Go back to the topic listing  Back to Topic List Click to reply to this topic  Reply to this Topic Click to search messages in this forum  Search Forum Click for a threaded view of the topic  Threaded View   
Previous Topic   Next Topic
Flat View: This topic has 6 replies on 1 page
Frank Sommers

Posts: 2642
Nickname: fsommers
Registered: Jan, 2002

Krugle Adds CodeSpaces to Its Search Engine Posted: Oct 30, 2006 1:10 PM
Reply to this message Reply
Summary
Krugle is a search engine for source code that currently indexes about 20 million code files from over 500 public source code repositories. Artima spoke with Krugle co-founder Ken Krugler about how code search can make a developer more effective, and about the latest features of his company's search engine.
Advertisement

Krugle released CodeSpaces, a new addition to its online source code search engine that allows users to share search results with other developers.

Krugle's search engine currently indexes about 20 million code files, or about 2 billion lines of source code from 500 repositories, according company co-founder Ken Krugler. Artima spoke with Krugler about CodeSpaces, and the role of search in the development process:

For many developers, the most powerful development tool is search. Yet, if you ask developers [what they consider their most powerful development tool], some would say Eclipse, Visual Studio, GCC, or vi. None of them would mention search. People talk about programming methodologies, extreme programming, or test-driven development, but I haven't seen anything about the role search plays in being a good software developer...

In many ways, search ... is more a means to an end than most other developer tools [are], such as an editor. People think of [search] as something you can do to get down to the business of writing code. They don't think of it as part of the software development process.

Krugler believes that search is one of the primary ways developers can find information from multiple locations not only about the code they're working on, but also about code that has already solved a problem they are about to work on. This sort of information can make a developer much more effective, according to Krugler:

In the old days, you would get the CD, and that had all you needed to become effective [in developing software]. Today, the information you need is very widely distributed. As there are more open-source projects, less of the information [related to a project] is on a single Web site.
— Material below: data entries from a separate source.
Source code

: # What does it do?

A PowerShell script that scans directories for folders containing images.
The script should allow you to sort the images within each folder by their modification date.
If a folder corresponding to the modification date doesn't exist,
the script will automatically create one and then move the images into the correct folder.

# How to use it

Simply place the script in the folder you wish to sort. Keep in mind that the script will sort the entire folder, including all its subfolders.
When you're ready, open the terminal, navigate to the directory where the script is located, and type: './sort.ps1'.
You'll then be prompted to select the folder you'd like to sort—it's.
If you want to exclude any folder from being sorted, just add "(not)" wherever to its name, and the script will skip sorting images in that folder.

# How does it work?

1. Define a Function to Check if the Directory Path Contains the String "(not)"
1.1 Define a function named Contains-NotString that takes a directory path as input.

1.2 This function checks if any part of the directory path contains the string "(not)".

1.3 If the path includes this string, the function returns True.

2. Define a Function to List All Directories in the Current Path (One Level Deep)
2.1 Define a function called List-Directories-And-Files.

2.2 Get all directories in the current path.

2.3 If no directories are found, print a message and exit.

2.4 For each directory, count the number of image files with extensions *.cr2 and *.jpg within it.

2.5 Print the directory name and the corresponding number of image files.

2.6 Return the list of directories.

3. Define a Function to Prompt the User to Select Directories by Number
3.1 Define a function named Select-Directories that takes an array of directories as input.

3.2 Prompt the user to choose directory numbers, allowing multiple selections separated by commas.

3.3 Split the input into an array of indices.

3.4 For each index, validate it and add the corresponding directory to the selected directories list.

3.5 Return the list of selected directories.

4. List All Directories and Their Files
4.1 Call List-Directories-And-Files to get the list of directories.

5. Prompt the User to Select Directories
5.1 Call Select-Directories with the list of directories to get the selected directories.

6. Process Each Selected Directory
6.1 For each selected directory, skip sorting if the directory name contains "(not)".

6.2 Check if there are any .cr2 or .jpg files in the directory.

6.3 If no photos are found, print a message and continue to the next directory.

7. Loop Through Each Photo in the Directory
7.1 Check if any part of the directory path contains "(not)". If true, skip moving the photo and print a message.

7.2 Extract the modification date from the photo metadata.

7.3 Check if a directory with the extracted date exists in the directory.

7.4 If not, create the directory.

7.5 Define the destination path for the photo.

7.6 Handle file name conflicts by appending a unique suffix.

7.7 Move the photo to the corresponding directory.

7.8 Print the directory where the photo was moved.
There's just a lot more stuff available today [that you can] reuse. If you're a Java developer, [for instance], the number of publicly available JARs out there that have acceptable licenses is large, and keeps growing. The value of search, in the sense of the likelihood of finding something that you can use, keeps going up.
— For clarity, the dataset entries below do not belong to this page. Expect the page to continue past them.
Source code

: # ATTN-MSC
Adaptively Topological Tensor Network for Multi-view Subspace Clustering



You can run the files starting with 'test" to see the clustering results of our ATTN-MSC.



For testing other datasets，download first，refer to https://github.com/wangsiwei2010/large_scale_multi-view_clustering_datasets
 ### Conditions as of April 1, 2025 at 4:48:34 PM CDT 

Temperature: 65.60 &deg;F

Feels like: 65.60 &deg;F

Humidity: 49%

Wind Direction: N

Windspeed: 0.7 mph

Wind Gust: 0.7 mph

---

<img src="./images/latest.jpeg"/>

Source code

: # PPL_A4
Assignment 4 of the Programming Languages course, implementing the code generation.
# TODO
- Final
How do you effectively search across different types of information to quickly find something that's useful? And, equally important, how do you decide that you've searched enough, and found that the thing [you were looking for] doesn't exist, and therefore [it] makes sense to write it yourself? Making that decision too soon can be very costly.

Krugler noted that many leading developers still associate some stigma with looking at someone else's source code as a blueprint for their own work:

When we first started out, we thought that most of our users would come from the top ten percent of developers— the alpha geeks, those reading blogs, are well-connected, the people who would be at conferences.

What we found [is that] in a significant percentage of those people, there is this feeling like... here is a landscape painter, and they would never think of taking someone else's partially painted picture and painting [something] in the background. They're creating a work of art. The more there is a sense of art or passion, the more resistance there is to reuse.

That isn't to say that none of the top programmers are into reuse. There are some great programmers who accomplish a lot because they are open to the idea of reuse. We just found that it's a more prevalent attitude that if you're reusing code, then you're like a script kiddie.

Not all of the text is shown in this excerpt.